**Work instruction**
Give the data again exactly as written, without any of its pictures.

**Records provided**
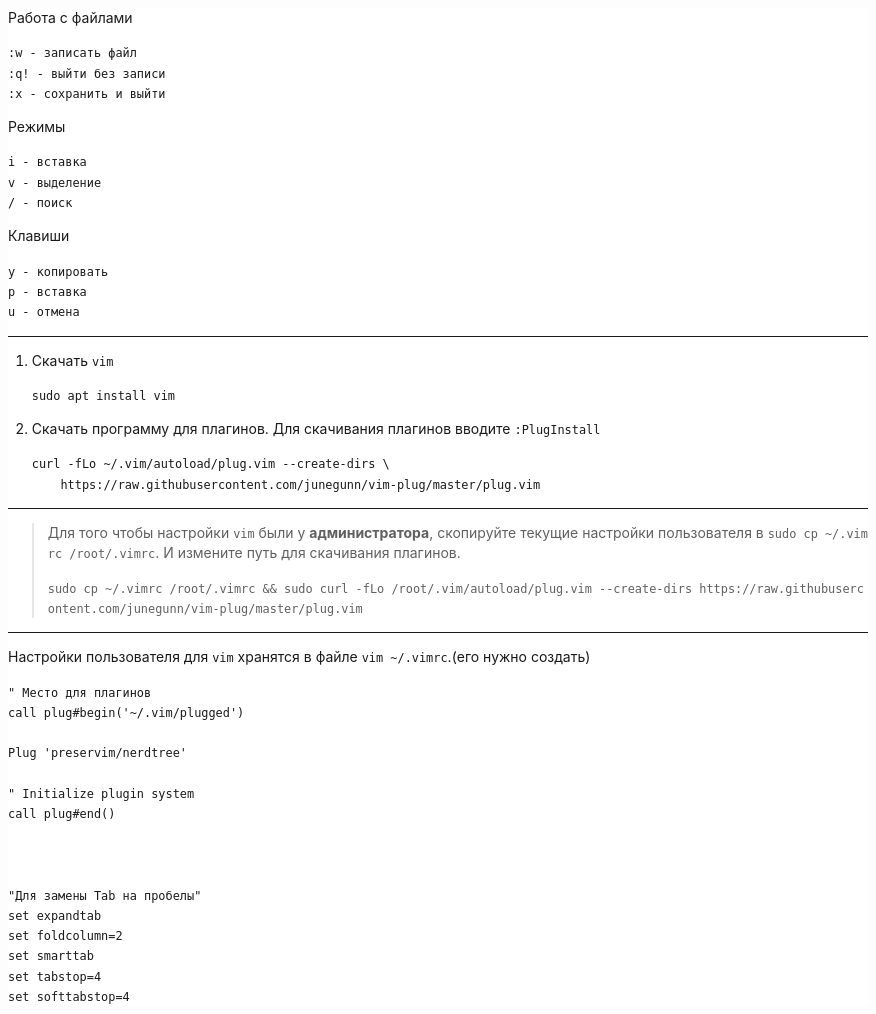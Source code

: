 Работа с файлами

```bush
:w - записать файл
:q! - выйти без записи
:x - сохранить и выйти

```

Режимы

```bush
i - вставка
v - выделение
/ - поиск
```

Клавиши

```bush
y - копировать
p - вставка
u - отмена
```

---

1.  Скачать `vim`

    ```bush
    sudo apt install vim
    ```

1.  Скачать программу для плагинов. Для скачивания плагинов вводите `:PlugInstall`

    ```bush
    curl -fLo ~/.vim/autoload/plug.vim --create-dirs \
    	https://raw.githubusercontent.com/junegunn/vim-plug/master/plug.vim
    ```

---

> Для того чтобы настройки `vim` были у **администратора**, скопируйте текущие настройки пользователя в `sudo cp ~/.vimrc /root/.vimrc`. И измените путь для скачивания плагинов.
>
> ```bush
> sudo cp ~/.vimrc /root/.vimrc && sudo curl -fLo /root/.vim/autoload/plug.vim --create-dirs https://raw.githubusercontent.com/junegunn/vim-plug/master/plug.vim
> ```

---

Настройки пользователя для `vim` хранятся в файле `vim ~/.vimrc`.(его нужно создать)

```bush
" Место для плагинов
call plug#begin('~/.vim/plugged')

Plug 'preservim/nerdtree'

" Initialize plugin system
call plug#end()



"Для замены Tab на пробелы"
set expandtab
set foldcolumn=2
set smarttab
set tabstop=4
set softtabstop=4
```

**Solved problem**
Source code

: Работа с файлами

```bush
:w - записать файл
:q! - выйти без записи
:x - сохранить и выйти

```

Режимы

```bush
i - вставка
v - выделение
/ - поиск
```

Клавиши

```bush
y - копировать
p - вставка
u - отмена
```

---

1.  Скачать `vim`

    ```bush
    sudo apt install vim
    ```

1.  Скачать программу для плагинов. Для скачивания плагинов вводите `:PlugInstall`

    ```bush
    curl -fLo ~/.vim/autoload/plug.vim --create-dirs \
    	https://raw.githubusercontent.com/junegunn/vim-plug/master/plug.vim
    ```

---

> Для того чтобы настройки `vim` были у **администратора**, скопируйте текущие настройки пользователя в `sudo cp ~/.vimrc /root/.vimrc`. И измените путь для скачивания плагинов.
>
> ```bush
> sudo cp ~/.vimrc /root/.vimrc && sudo curl -fLo /root/.vim/autoload/plug.vim --create-dirs https://raw.githubusercontent.com/junegunn/vim-plug/master/plug.vim
> ```

---

Настройки пользователя для `vim` хранятся в файле `vim ~/.vimrc`.(его нужно создать)

```bush
" Место для плагинов
call plug#begin('~/.vim/plugged')

Plug 'preservim/nerdtree'

" Initialize plugin system
call plug#end()



"Для замены Tab на пробелы"
set expandtab
set foldcolumn=2
set smarttab
set tabstop=4
set softtabstop=4
```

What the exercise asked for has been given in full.